Notes toward a discussion, or: A tedious, semi-scholarly addendum to what I was saying below, via Reza Aslan:
Look, if you are someone who believes that Jesus is literally God, then he has no context, and who cares where he lived or who he lived with or what his cultural or religious biases may have been? Simply by trying to place Jesus in the context of this time and place, I must be offending some very conservative Christians. But to be perfectly frank, the real venomous, critical response from this book hasn’t come from the religious right, it’s come from the political right — and that’s what First Things is — a politically right-wing magazine, much more so than it’s a religious right-wing [magazine].
The real Jesus, the historical Jesus, the Middle Eastern Jew who advocated for the poor, whose politics were adamantly, I would even say violently, against the wealthy, is a Jesus that is very threatening to a lot of these guys in the right wing. I mean, if you can with a straight face stand up and say that Jesus would want to get rid of food stamps and welfare, as some of these guys do, obviously you’re going to feel extremely threatened by historians who present a Jesus who in actuality stands against everything that you pretend that he stands for.
Which, as I've said before, is completely in line with the prophets; that's one reason the Muslims consider Jesus a prophet, as well. In one sense, he was. But to separate Jesus from the prophets, we need to redefine the "word of God" as starting with Jesus. And to better effect that break, we need to redefine the Hebrew Scriptures as the "Old Testament" where God was only interested in kingship (God tells the people, through Saul, that a king is the worst thing they can have. God turns out to be right.) and bloody rule, sprinkled with lots of "thou shalt nots."
Though I have to say this is a statement that could only be made by a non-pastor:
So they’re looking to branch out into interpretations that haven’t previously been available?No; people are looking for entertainment ("Noah") or something that interests them, but doesn't challenge them to change they way they live. Nothing about "Noah" or Aslan's book challenges a person to change their life. It entertains, or it makes them feel smugly superior to the "fundegelicals" they imagine all Christians (because the only Christians are American Christians) to be. And a great deal of that can be linked to what Noam Chomsky observed:
Yes, looking for interpretations that are freed from the bounds of institutional dogma.
If you care about other people, that’s now a very dangerous idea. If you care about other people, you might try to organize to undermine power and authority. That’s not going to happen if you care only about yourself. Maybe you can become rich, but you don’t care whether other people’s kids can go to school, or can afford food to eat, or things like that. In the United States, that’s called “libertarian” for some wild reason. I mean, it’s actually highly authoritarian, but that doctrine is extremely important for power systems as a way of atomizing and undermining the public.Or even what Chomsky observed about Christianity and Pope Francis.

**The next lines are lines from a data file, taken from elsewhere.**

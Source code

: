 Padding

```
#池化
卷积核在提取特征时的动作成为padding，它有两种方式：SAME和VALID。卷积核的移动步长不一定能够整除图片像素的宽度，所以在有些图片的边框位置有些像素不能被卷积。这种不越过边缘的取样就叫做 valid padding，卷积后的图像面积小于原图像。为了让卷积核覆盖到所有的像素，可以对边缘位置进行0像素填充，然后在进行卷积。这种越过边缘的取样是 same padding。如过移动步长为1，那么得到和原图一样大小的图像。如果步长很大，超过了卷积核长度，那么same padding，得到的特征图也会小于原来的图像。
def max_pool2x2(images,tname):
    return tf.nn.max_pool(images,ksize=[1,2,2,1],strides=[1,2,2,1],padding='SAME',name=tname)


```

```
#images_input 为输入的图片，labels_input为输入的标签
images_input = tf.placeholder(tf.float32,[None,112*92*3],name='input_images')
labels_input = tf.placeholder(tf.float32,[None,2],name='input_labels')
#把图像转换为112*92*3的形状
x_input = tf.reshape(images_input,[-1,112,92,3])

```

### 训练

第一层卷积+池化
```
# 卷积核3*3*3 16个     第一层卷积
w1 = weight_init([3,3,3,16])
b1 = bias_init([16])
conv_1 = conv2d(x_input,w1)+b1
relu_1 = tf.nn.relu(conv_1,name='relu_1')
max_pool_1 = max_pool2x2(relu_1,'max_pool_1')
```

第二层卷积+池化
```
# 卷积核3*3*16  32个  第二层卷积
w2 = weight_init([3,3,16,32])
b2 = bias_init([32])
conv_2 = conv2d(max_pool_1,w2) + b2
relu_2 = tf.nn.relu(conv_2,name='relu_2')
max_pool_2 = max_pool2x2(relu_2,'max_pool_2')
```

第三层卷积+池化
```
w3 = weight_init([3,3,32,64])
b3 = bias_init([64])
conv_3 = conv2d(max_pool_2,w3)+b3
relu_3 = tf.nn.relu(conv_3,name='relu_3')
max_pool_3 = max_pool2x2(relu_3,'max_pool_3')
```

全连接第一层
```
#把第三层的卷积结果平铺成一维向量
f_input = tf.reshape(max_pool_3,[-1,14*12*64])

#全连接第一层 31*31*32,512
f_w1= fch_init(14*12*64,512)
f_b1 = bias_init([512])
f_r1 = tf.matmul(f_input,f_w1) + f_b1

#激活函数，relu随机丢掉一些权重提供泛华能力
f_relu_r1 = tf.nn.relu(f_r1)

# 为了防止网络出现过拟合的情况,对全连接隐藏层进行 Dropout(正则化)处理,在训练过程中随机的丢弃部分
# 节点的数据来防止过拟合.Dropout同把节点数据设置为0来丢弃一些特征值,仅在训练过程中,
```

Just as a grace note (I told you these were just notes): if you want to see an example of an almost Pavlovian response to stimulus, drop in on any article at Salon which mentions "religion," "New Atheists," "Dawkins," "Hitchens," or "God." There is one up now about Ayaan Hirsi Ali and the war on terror (basically, how she champions are war on exterminating an idea). The comments are all about religion and atheism and all the tired arguments of the New Atheists (who have apparently decided that is a derogatory term and should be treated as the new "n-word"). The responses are provoked no matter what the stimulus.
It's almost a test-tube for a sociological study. It's essentially the same arguments, howled over and over again. It's like wandering into a bar fight where everybody is arguing over who has the biggest member, ad nauseum. I mention this because there isn't a lot of discussion at this article about the political issues Aslan raises, but there is a lot of discussion about atheism and Christianity, a/ka the usual bar fight about who swings the biggest pipe.
And, serendipity or synchronicity or coincidence or action of the Holy Ghost (take your pick), NTodd had a link to this up the day I wrote this; and the language below is language I completely agree with, and would post at the head of the comment section at Salon and Slate whenever religion, Dawkins, God, etc., is somehow invoked in any article there:
Look, go ahead and debate religion. Go ahead and tell Christians why what they believe is wrong. That’s totally fine and, in fact, I encourage it. A little debate and critical thinking are good for everyone. But do it intelligently. Get to know the Bible, so you actually know what you’re disagreeing with when you form an argument. Brush up on your theology so that you can explain why it’s so wrong. And have some compassion, for Christ’s sake – be polite and respectful when you enter into a debate, even when the person you’re debating with loses their cool. You want to prove that you’re better, more enlightened than Christians? Great, do it by remaining rational and level-headed in the face of someone who’s willing to stoop to personal attacks. To behave otherwise is to be just as bad as the people you’re debating.